Pasaron los días, en los cuales había estado contemplando dichas construcciones gemelas, odiándolas más y odiando a la que estaba de viaje, por obligarlo a hacerlo. Se preguntaba por qué ella no pudo poner su sofá en otro lugar, porque su propósito era que él se sintiese como ya se sentía, se respondía. Pasaron los días, si las gatemáticas no le fallaban, ya había oscurecido y amanecido unas cuatro veces. Debía ser once. Era once, el calendario así lo indicaba. De pronto, en su paisaje calmo y aburrido, aparecieron unos…extraños objetos, que no reconocía. Volaban, volaban….recordó que ella había mencionado que volaría de regreso. Entonces dedujo que ella debía estar en uno de esos. Lo extraño es que los objetos irreconocibles por él no solían pasar por ahí. Por un momento se quedó sumido en sus pensamientos: ¿era ella tan estúpida como para subirse a algo así, algo que volaba tan lejos del piso? Lo era. Repentinamente, empezaron a zigzaguear, se preguntó si siempre hacían eso. ¡Qué demonios!, maulló, el hambre lo obligó a ir tras el último sorbo de leche. Más valía que ella volviera, pues ya no había que comer.
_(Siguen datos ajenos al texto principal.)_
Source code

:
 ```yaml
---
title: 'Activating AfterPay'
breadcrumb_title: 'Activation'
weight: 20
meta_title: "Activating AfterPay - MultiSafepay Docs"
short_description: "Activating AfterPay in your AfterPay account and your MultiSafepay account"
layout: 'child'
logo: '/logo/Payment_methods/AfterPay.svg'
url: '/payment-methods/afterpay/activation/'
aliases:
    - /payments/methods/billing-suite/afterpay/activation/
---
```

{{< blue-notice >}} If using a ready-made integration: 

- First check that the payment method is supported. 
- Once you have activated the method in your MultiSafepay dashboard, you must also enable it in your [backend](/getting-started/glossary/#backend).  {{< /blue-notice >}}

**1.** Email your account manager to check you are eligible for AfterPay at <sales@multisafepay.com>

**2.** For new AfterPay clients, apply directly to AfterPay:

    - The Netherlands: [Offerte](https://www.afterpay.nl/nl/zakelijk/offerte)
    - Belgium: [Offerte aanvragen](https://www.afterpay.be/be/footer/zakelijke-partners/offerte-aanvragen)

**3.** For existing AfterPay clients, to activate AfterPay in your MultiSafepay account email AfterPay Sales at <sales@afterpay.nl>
Regresó y vio que estaban a punto de estrellarse contra sus visuales enemigos: los edificios. ¡Plom!. En aquel fatídico instante metió la cabeza bajo la almohada, igual no hubiese podido ver nada. Había tanto humo en la habitación que alucinó que moría. Pero no fue así quien ahí moría era ella, dijo entre dientes. Rogó por que ella tuviera siete vidas, para alimentarlo, mas no, eso era como buscarle tres pies al gato. “Ella es tan mortal como aquellas absurdas torres que acaban de caer” se dijo y al cabo de unos segundos se dio cuenta de lo dicho. Ronroneó como nunca antes, asombrado por su descubrimiento. Ellos no existían. Fue invadido por una extraña sensación, a la que no alcanzaba a nombrar, pero la innombrable lo arrulló por horas. Se sintió pleno, y descubrió también que podía saquear los almacenes, que ya no le eran prohibidos, el podía lanzarse sobre ellos, aunque estuvieran muy altos. Se alimentó de ellos los días que estuvo en la casa. A penas un vecino abrió la puerta, huyó a esa vida de la calle que tanto había deseado. No pasó hambre, pues era demasiado hermoso para que alguien se negara a alimentarlo. Viajaba sin rumbo, feliz. Jamás estaría solo, se tendría a él. Era feliz, indudablemente, y era algo que ni la mujer, ni las torres gemelas pueden, ahora, decir…no podrían ni haberlo dicho, pensaba.